Pützer B M, Hitt M, Muller W J, Emtage P, Gauldie J, Graham F L
Department of Biology, McMaster University, 1280 Main Street West, Hamilton, ON Canada L8S 4K1.
Proc Natl Acad Sci U S A. 1997 Sep 30;94(20):10889-94. doi: 10.1073/pnas.94.20.10889.

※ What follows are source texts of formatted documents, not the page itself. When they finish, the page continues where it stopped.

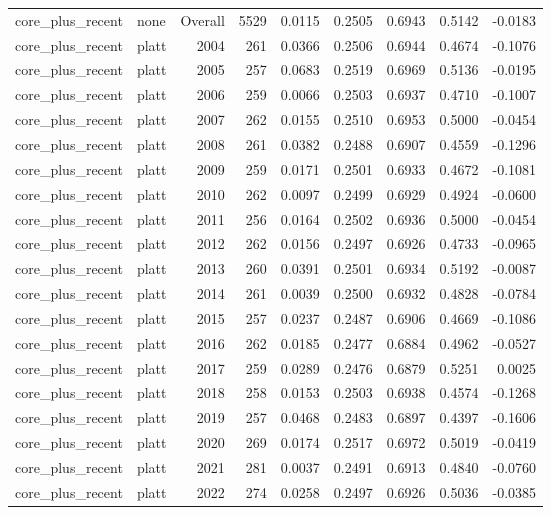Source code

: \begin{table}[t]
\begin{tabular}{@{} l l r r r r r r r @{} }
      core\_plus\_recent & none & Overall & 5529 & 0.0115 & 0.2505 & 0.6943 & 0.5142 & -0.0183 \\
      core\_plus\_recent & platt & 2004 & 261 & 0.0366 & 0.2506 & 0.6944 & 0.4674 & -0.1076 \\
      core\_plus\_recent & platt & 2005 & 257 & 0.0683 & 0.2519 & 0.6969 & 0.5136 & -0.0195 \\
      core\_plus\_recent & platt & 2006 & 259 & 0.0066 & 0.2503 & 0.6937 & 0.4710 & -0.1007 \\
      core\_plus\_recent & platt & 2007 & 262 & 0.0155 & 0.2510 & 0.6953 & 0.5000 & -0.0454 \\
      core\_plus\_recent & platt & 2008 & 261 & 0.0382 & 0.2488 & 0.6907 & 0.4559 & -0.1296 \\
      core\_plus\_recent & platt & 2009 & 259 & 0.0171 & 0.2501 & 0.6933 & 0.4672 & -0.1081 \\
      core\_plus\_recent & platt & 2010 & 262 & 0.0097 & 0.2499 & 0.6929 & 0.4924 & -0.0600 \\
      core\_plus\_recent & platt & 2011 & 256 & 0.0164 & 0.2502 & 0.6936 & 0.5000 & -0.0454 \\
      core\_plus\_recent & platt & 2012 & 262 & 0.0156 & 0.2497 & 0.6926 & 0.4733 & -0.0965 \\
      core\_plus\_recent & platt & 2013 & 260 & 0.0391 & 0.2501 & 0.6934 & 0.5192 & -0.0087 \\
      core\_plus\_recent & platt & 2014 & 261 & 0.0039 & 0.2500 & 0.6932 & 0.4828 & -0.0784 \\
      core\_plus\_recent & platt & 2015 & 257 & 0.0237 & 0.2487 & 0.6906 & 0.4669 & -0.1086 \\
      core\_plus\_recent & platt & 2016 & 262 & 0.0185 & 0.2477 & 0.6884 & 0.4962 & -0.0527 \\
      core\_plus\_recent & platt & 2017 & 259 & 0.0289 & 0.2476 & 0.6879 & 0.5251 & 0.0025 \\
      core\_plus\_recent & platt & 2018 & 258 & 0.0153 & 0.2503 & 0.6938 & 0.4574 & -0.1268 \\
      core\_plus\_recent & platt & 2019 & 257 & 0.0468 & 0.2483 & 0.6897 & 0.4397 & -0.1606 \\
      core\_plus\_recent & platt & 2020 & 269 & 0.0174 & 0.2517 & 0.6972 & 0.5019 & -0.0419 \\
      core\_plus\_recent & platt & 2021 & 281 & 0.0037 & 0.2491 & 0.6913 & 0.4840 & -0.0760 \\
      core\_plus\_recent & platt & 2022 & 274 & 0.0258 & 0.2497 & 0.6926 & 0.5036 & -0.0385 \\

\end{tabular}
\end{table}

Stimulation of antitumor immune mechanisms is the primary goal of cancer immunotherapy, and accumulating evidence suggests that effective alteration of the host-tumor relationship involves immunomodulating cytokines and also the presence of costimulatory molecules. To examine the antitumor effect of direct in vivo gene transfer of murine interleukin 12 (IL-12) and B7-1 into tumors, we developed an adenovirus (Ad) vector, AdIL12-B7-1, that encodes the two IL-12 subunits in early region 1 (E1) and the B7-1 gene in E3 under control of the murine cytomegalovirus promoter. This vector expressed high levels of IL-12 and B7-1 in infected murine and human cell lines and in primary murine tumor cells. In mice bearing tumors derived from a transgenic mouse mammary adenocarcinoma, a single intratumoral injection with a low dose (2.5 x 10(7) pfu/mouse) of AdIL12-B7-1 mediated complete regression in 70% of treated animals. By contrast, administration of a similar dose of recombinant virus encoding IL-12 or B7-1 alone resulted in only a delay in tumor growth. Interestingly, coinjection of two different viruses expressing either IL-12 or B7-1 induced complete tumor regression in only 30% of animals treated at this dose. Significantly, cured animals remained tumor free after rechallenge with fresh tumor cells, suggesting that protective immunity had been induced by treatment with AdIL12-B7-1. These results support the use of Ad vectors as a highly efficient delivery system for synergistically acting molecules and show that the combination of IL-12 and B7-1 within a single Ad vector might be a promising approach for in vivo cancer therapy.
刺激抗肿瘤免疫机制是癌症免疫疗法的主要目标,越来越多的证据表明,有效改变宿主与肿瘤的关系涉及免疫调节细胞因子以及共刺激分子的存在。为了研究将小鼠白细胞介素12(IL-12)和B7-1直接体内基因转移到肿瘤中的抗肿瘤作用,我们构建了一种腺病毒(Ad)载体AdIL12-B7-1,该载体在小鼠巨细胞病毒启动子的控制下,在早期区域1(E1)编码两个IL-12亚基,在E3编码B7-1基因。该载体在感染的小鼠和人类细胞系以及原代小鼠肿瘤细胞中表达高水平的IL-12和B7-1。在携带源自转基因小鼠乳腺腺癌的肿瘤的小鼠中,单次瘤内注射低剂量(2.5×10⁷ pfu/小鼠)的AdIL12-B7-1可使70%的治疗动物肿瘤完全消退。相比之下,单独给予类似剂量的编码IL-12或B7-1的重组病毒仅导致肿瘤生长延迟。有趣的是,共注射两种分别表达IL-12或B7-1的不同病毒,在此剂量下治疗的动物中只有30%的肿瘤完全消退。值得注意的是,治愈的动物在用新鲜肿瘤细胞再次攻击后仍无肿瘤,这表明AdIL12-B7-1治疗诱导了保护性免疫。这些结果支持将Ad载体用作协同作用分子的高效递送系统,并表明在单个Ad载体中组合IL-12和B7-1可能是体内癌症治疗的一种有前景的方法。